Infosys showcased a process optimization platform capable of deep material analysis and predictive defect simulation, providing AI-generated root cause analysis, event timeline generation, and AI-based task assignment.
Integrating the platform will enable PMs to track how imperfections spread throughout a material and how good the material is for a specific purpose, while providing engineers with configurable alert thresholds. Metrics tracked include root cause identification, which was between 50% and 70% faster in the demo, though results vary widely outside controlled scenarios, defect reduction, cross-functional alignment, and operational risk reduction through safe predictive testing. In this way, the quality engineering process can be continuously improved with outcomes aligned to the product roadmap, strengthening product iteration in measurable ways.
The human side of product management
In this new operating model, leaders must communicate the importance of human judgment, creativity, and innovation.
Indeed, AI makes human thinking even more valuable, says Infosys CTO, Rafee Tarafdar. With the rise of agents and automation, execution can be scaled by machines, but designing work and applying fundamental thinking should remain with humans. In simple terms, product owners should focus on understanding problems deeply, while using AI to execute faster. Another skill gaining importance is storytelling. "You must be able to simplify complex ideas and explain them clearly so that even a child can understand”, Tarafdar says. In an AI-driven world, the ability to communicate ideas may matter as much as building them.
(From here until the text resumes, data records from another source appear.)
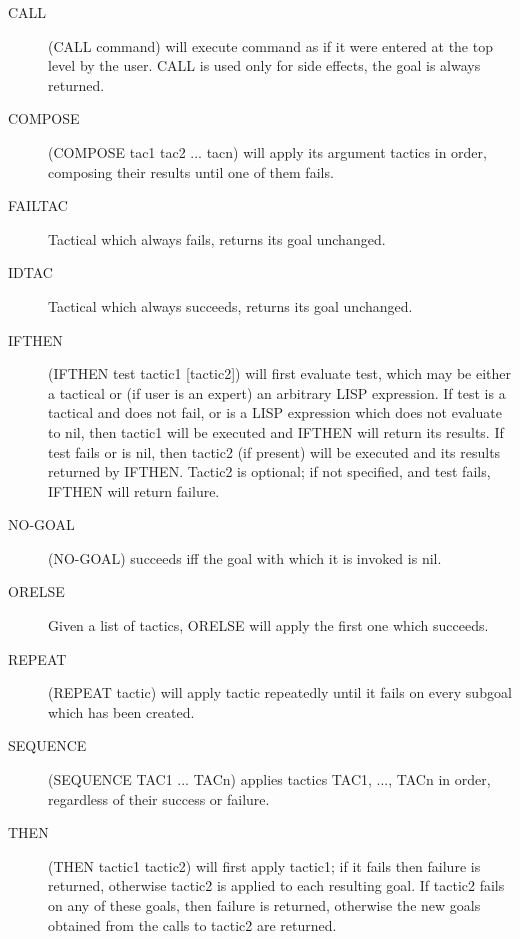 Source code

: \begin{description} 
\item[CALL]  
(CALL command) will execute command as if it were entered at the
top level by the user.  CALL is used only for side effects, the goal is
always returned.

\item[COMPOSE]  
(COMPOSE tac1 tac2 ... tacn) will apply its argument tactics
in order, composing their results until one of them fails.

\item[FAILTAC]  
Tactical which always fails, returns its goal unchanged.

\item[IDTAC]  
Tactical which always succeeds, returns its goal unchanged.

\item[IFTHEN]  
(IFTHEN test tactic1 [tactic2]) will first evaluate test, which may
be either a tactical or (if user is an expert) an arbitrary LISP expression.
If test is a tactical and does not fail, or is a LISP expression which does
not evaluate to nil, then tactic1 will be executed and IFTHEN will return its
results.  If test fails or is nil, then tactic2  (if present) will be executed
and its results returned by IFTHEN.  Tactic2 is optional; if not specified,
and test fails, IFTHEN will return failure.

\item[NO-GOAL]  
(NO-GOAL) succeeds iff the goal with which it is invoked is nil.

\item[ORELSE]  
Given a list of tactics, ORELSE will apply the first one which succeeds.

\item[REPEAT]  
(REPEAT tactic) will apply tactic repeatedly until it fails on
every subgoal which has been created.

\item[SEQUENCE]  
(SEQUENCE TAC1 ... TACn) applies tactics TAC1, ..., TACn in order,
regardless of their success or failure. 

\item[THEN]  
(THEN tactic1 tactic2) will first apply tactic1; if it fails
 then failure is returned, otherwise tactic2 is applied to each resulting
 goal.  If tactic2 fails on any of these goals, then failure is returned,
 otherwise the new goals obtained from the calls to tactic2 are returned.


\end{description}
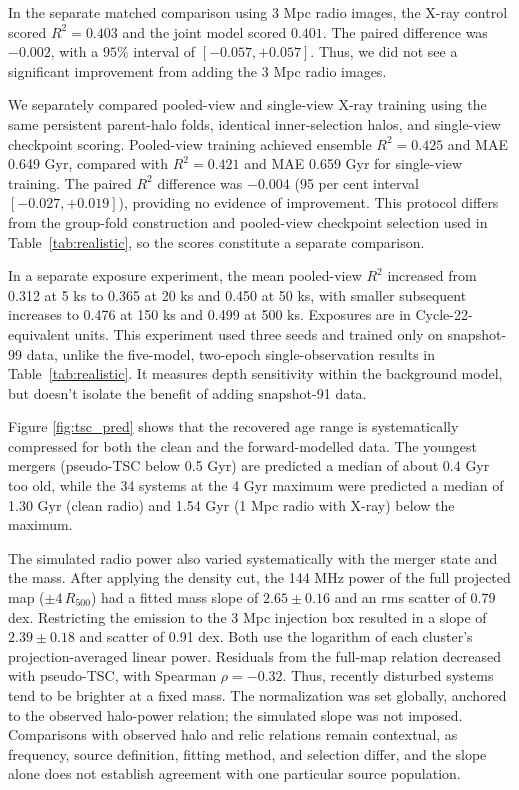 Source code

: In the separate matched comparison using 3 Mpc radio images, the X-ray control scored $R^2=0.403$ and the joint model scored $0.401$.
The paired difference was $-0.002$, with a $95\%$ interval of $[-0.057,+0.057]$.
Thus, we did not see a significant improvement from adding the 3 Mpc radio images.

We separately compared pooled-view and single-view X-ray training using the same persistent parent-halo folds, identical inner-selection halos, and single-view checkpoint scoring.
Pooled-view training achieved ensemble $R^2=0.425$ and MAE 0.649 Gyr, compared with $R^2=0.421$ and MAE 0.659 Gyr for single-view training.
The paired $R^2$ difference was $-0.004$ (95 per cent interval $[-0.027,+0.019]$), providing no evidence of improvement.
This protocol differs from the group-fold construction and pooled-view checkpoint selection used in Table~\ref{tab:realistic}, so the scores constitute a separate comparison.

In a separate exposure experiment, the mean pooled-view $R^2$ increased from 0.312 at 5 ks to 0.365 at 20 ks and 0.450 at 50 ks, with smaller subsequent increases to 0.476 at 150 ks and 0.499 at 500 ks.
Exposures are in Cycle-22-equivalent units.
This experiment used three seeds and trained only on snapshot-99 data, unlike the five-model, two-epoch single-observation results in Table~\ref{tab:realistic}.
It measures depth sensitivity within the background model, but doesn't isolate the benefit of adding snapshot-91 data.

Figure \ref{fig:tsc_pred} shows that the recovered age range is systematically compressed for both the clean and the forward-modelled data.
The youngest mergers (pseudo-TSC below 0.5 Gyr) are predicted a median of about 0.4 Gyr too old, while the 34 systems at the 4 Gyr maximum were predicted a median of 1.30 Gyr (clean radio) and 1.54 Gyr (1 Mpc radio with X-ray) below the maximum.

The simulated radio power also varied systematically with the merger state and the mass.
After applying the density cut, the 144 MHz power of the full projected map ($\pm4\,R_{500}$) had a fitted mass slope of $2.65\pm0.16$ and an rms scatter of $0.79$ dex.
Restricting the emission to the 3 Mpc injection box resulted in a slope of $2.39\pm0.18$ and scatter of 0.91 dex.
Both use the logarithm of each cluster's projection-averaged linear power.
Residuals from the full-map relation decreased with pseudo-TSC, with Spearman $\rho=-0.32$.
Thus, recently disturbed systems tend to be brighter at a fixed mass.
The normalization was set globally, anchored to the observed halo-power relation; the simulated slope was not imposed.
Comparisons with observed halo and relic relations remain contextual, as frequency, source definition, fitting method, and selection differ, and the slope alone does not establish agreement with one particular source population.

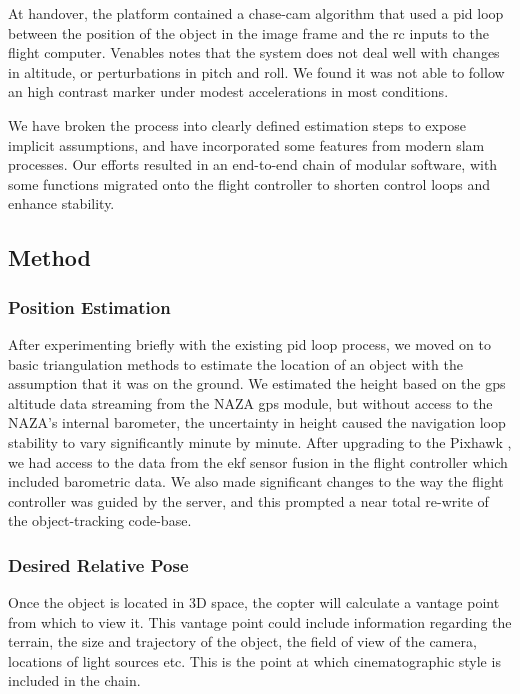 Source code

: \documentclass[a4paper, 11pt, titlepage]{article}
\begin{document}
    At handover, the platform contained a chase-cam algorithm that used a \gls{pid} loop between the position of the object in the image frame and the \gls{rc} inputs to the flight computer.  Venables \cite{Venables} notes that the system does not deal well with changes in altitude, or perturbations in pitch and roll.  We found it was not able to follow an high contrast marker under modest accelerations in most conditions.

    We have broken the process into clearly defined estimation steps to expose implicit assumptions, and have incorporated some features from modern \gls{slam} processes.  Our efforts resulted in an end-to-end chain of modular software, with some functions migrated onto the flight controller to shorten control loops and enhance stability. 

  \subsection{Method}

    \subsubsection{Position Estimation}
      After experimenting briefly with the existing \gls{pid} loop process, we moved on to basic triangulation methods to estimate the location of an object with the assumption that it was on the ground.  We estimated the height based on the \gls{gps} altitude data streaming from the NAZA \gls{gps} module, but without access to the NAZA's internal barometer, the uncertainty in height caused the navigation loop stability to vary significantly minute by minute.
      After upgrading to the Pixhawk \cite{3dr-pixhawk}, we had access to the data from the \gls{ekf} sensor fusion in the flight controller which included barometric data.  We also made significant changes to the way the flight controller was guided by the server, and this prompted a near total re-write of the object-tracking code-base.

    \subsubsection{Desired Relative Pose}
      Once the object is located in 3D space, the copter will calculate a vantage point from which to view it.
      This vantage point could include information regarding the terrain, the size and trajectory of the object, the field of view of the camera, locations of light sources etc.  This is the point at which cinematographic style is included in the chain.
\end{document}
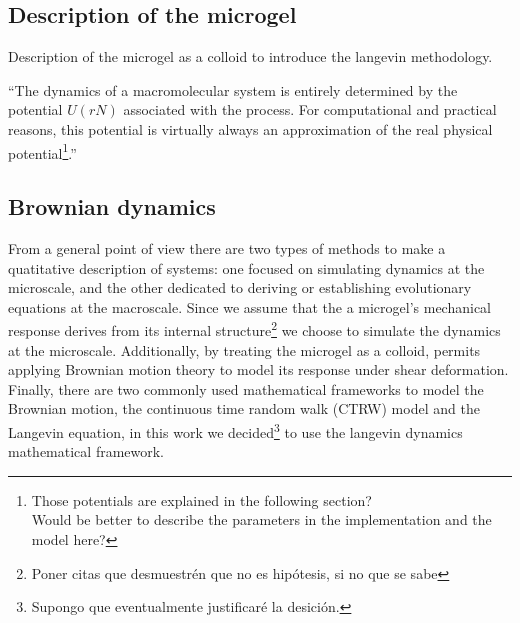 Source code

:\documentclass[../../main-notes.tex]{subfiles}
\begin{document}
\subsection{Description of the microgel}
Description of the microgel as a colloid to introduce the langevin methodology.

“The dynamics of a macromolecular system is entirely determined by the potential $U(rN)$ associated with the process. For computational and practical reasons, this potential is virtually always an approximation of the real physical potential\footnote{Those potentials are explained in the following section?\\ Would be better to describe the parameters in the implementation and the model here?}.”\citep{paquetMolecularDynamicsMonte2015}


\subsection{Brownian dynamics}

From a general point of view there are two types of methods to make a quatitative description of systems: one focused on simulating dynamics at the microscale, and the other dedicated to deriving or establishing evolutionary equations at the macroscale\citep{wangMultiscaleModelingSimulation2025}.
Since we assume that the a microgel's mechanical response derives from its internal structure\footnote{Poner citas que desmuestrén que no es hipótesis, si no que se sabe} we choose to simulate the dynamics at the microscale.
Additionally, by treating the microgel as a colloid, permits applying Brownian motion theory to model its response under shear deformation. 
Finally, there are two commonly used mathematical frameworks to model the Brownian motion, the continuous time random walk (CTRW) model and the Langevin equation\citep{wangMultiscaleModelingSimulation2025}, in this work we decided\footnote{Supongo que eventualmente justificaré la desición.} to use the langevin dynamics mathematical framework.
\end{document}
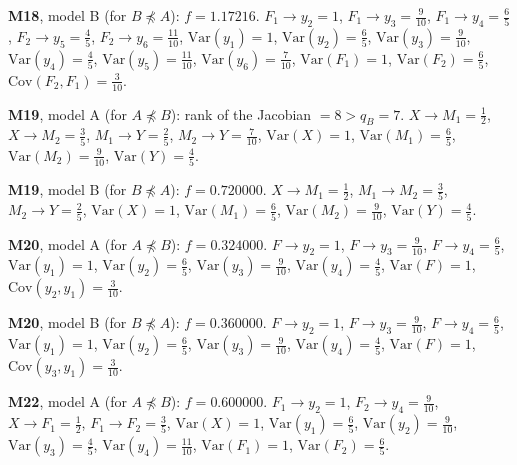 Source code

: \documentclass[10pt,a4paper]{article}
\newcommand{\nnest}{\not\preceq}
\begin{document}
{\noindent\textbf{M18}, model B (for $B\nnest A$): $f=1.17216$. {\footnotesize $F_{1}\to y_{2}=1$, $F_{1}\to y_{3}=\tfrac{9}{10}$, $F_{1}\to y_{4}=\tfrac{6}{5}$, $F_{2}\to y_{5}=\tfrac{4}{5}$, $F_{2}\to y_{6}=\tfrac{11}{10}$, $\mathrm{Var}(y_{1})=1$, $\mathrm{Var}(y_{2})=\tfrac{6}{5}$, $\mathrm{Var}(y_{3})=\tfrac{9}{10}$, $\mathrm{Var}(y_{4})=\tfrac{4}{5}$, $\mathrm{Var}(y_{5})=\tfrac{11}{10}$, $\mathrm{Var}(y_{6})=\tfrac{7}{10}$, $\mathrm{Var}(F_{1})=1$, $\mathrm{Var}(F_{2})=\tfrac{6}{5}$, $\mathrm{Cov}(F_{2},F_{1})=\tfrac{3}{10}$.}\par\smallskip
\noindent\textbf{M19}, model A (for $A\nnest B$): rank of the Jacobian $=8>q_B=7$. {\footnotesize $X\to M_{1}=\tfrac{1}{2}$, $X\to M_{2}=\tfrac{3}{5}$, $M_{1}\to Y=\tfrac{2}{5}$, $M_{2}\to Y=\tfrac{7}{10}$, $\mathrm{Var}(X)=1$, $\mathrm{Var}(M_{1})=\tfrac{6}{5}$, $\mathrm{Var}(M_{2})=\tfrac{9}{10}$, $\mathrm{Var}(Y)=\tfrac{4}{5}$.}\par\smallskip
\noindent\textbf{M19}, model B (for $B\nnest A$): $f=0.720000$. {\footnotesize $X\to M_{1}=\tfrac{1}{2}$, $M_{1}\to M_{2}=\tfrac{3}{5}$, $M_{2}\to Y=\tfrac{2}{5}$, $\mathrm{Var}(X)=1$, $\mathrm{Var}(M_{1})=\tfrac{6}{5}$, $\mathrm{Var}(M_{2})=\tfrac{9}{10}$, $\mathrm{Var}(Y)=\tfrac{4}{5}$.}\par\smallskip
\noindent\textbf{M20}, model A (for $A\nnest B$): $f=0.324000$. {\footnotesize $F\to y_{2}=1$, $F\to y_{3}=\tfrac{9}{10}$, $F\to y_{4}=\tfrac{6}{5}$, $\mathrm{Var}(y_{1})=1$, $\mathrm{Var}(y_{2})=\tfrac{6}{5}$, $\mathrm{Var}(y_{3})=\tfrac{9}{10}$, $\mathrm{Var}(y_{4})=\tfrac{4}{5}$, $\mathrm{Var}(F)=1$, $\mathrm{Cov}(y_{2},y_{1})=\tfrac{3}{10}$.}\par\smallskip
\noindent\textbf{M20}, model B (for $B\nnest A$): $f=0.360000$. {\footnotesize $F\to y_{2}=1$, $F\to y_{3}=\tfrac{9}{10}$, $F\to y_{4}=\tfrac{6}{5}$, $\mathrm{Var}(y_{1})=1$, $\mathrm{Var}(y_{2})=\tfrac{6}{5}$, $\mathrm{Var}(y_{3})=\tfrac{9}{10}$, $\mathrm{Var}(y_{4})=\tfrac{4}{5}$, $\mathrm{Var}(F)=1$, $\mathrm{Cov}(y_{3},y_{1})=\tfrac{3}{10}$.}\par\smallskip
\noindent\textbf{M22}, model A (for $A\nnest B$): $f=0.600000$. {\footnotesize $F_{1}\to y_{2}=1$, $F_{2}\to y_{4}=\tfrac{9}{10}$, $X\to F_{1}=\tfrac{1}{2}$, $F_{1}\to F_{2}=\tfrac{3}{5}$, $\mathrm{Var}(X)=1$, $\mathrm{Var}(y_{1})=\tfrac{6}{5}$, $\mathrm{Var}(y_{2})=\tfrac{9}{10}$, $\mathrm{Var}(y_{3})=\tfrac{4}{5}$, $\mathrm{Var}(y_{4})=\tfrac{11}{10}$, $\mathrm{Var}(F_{1})=1$, $\mathrm{Var}(F_{2})=\tfrac{6}{5}$.}\par\smallskip
}
\end{document}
To get ahead, organizations should upskill PMs and POs through AI literacy, hands-on training, and workshop exercises that help pair AI insights with human judgment and domain knowledge.
Also, training in data interpretation, AI-human communication, and scenario planning is critical. This last program can be delivered via AI guilds, where PMs and POs can share insights and bring employees together with AI mentors.
With three-quarters of product teams due to invest more in AI in the year ahead, organizations should embrace this shift early to gain a competitive advantage and ensure PMs and POs can work with agents to reshape the product management role for the new AI landscape.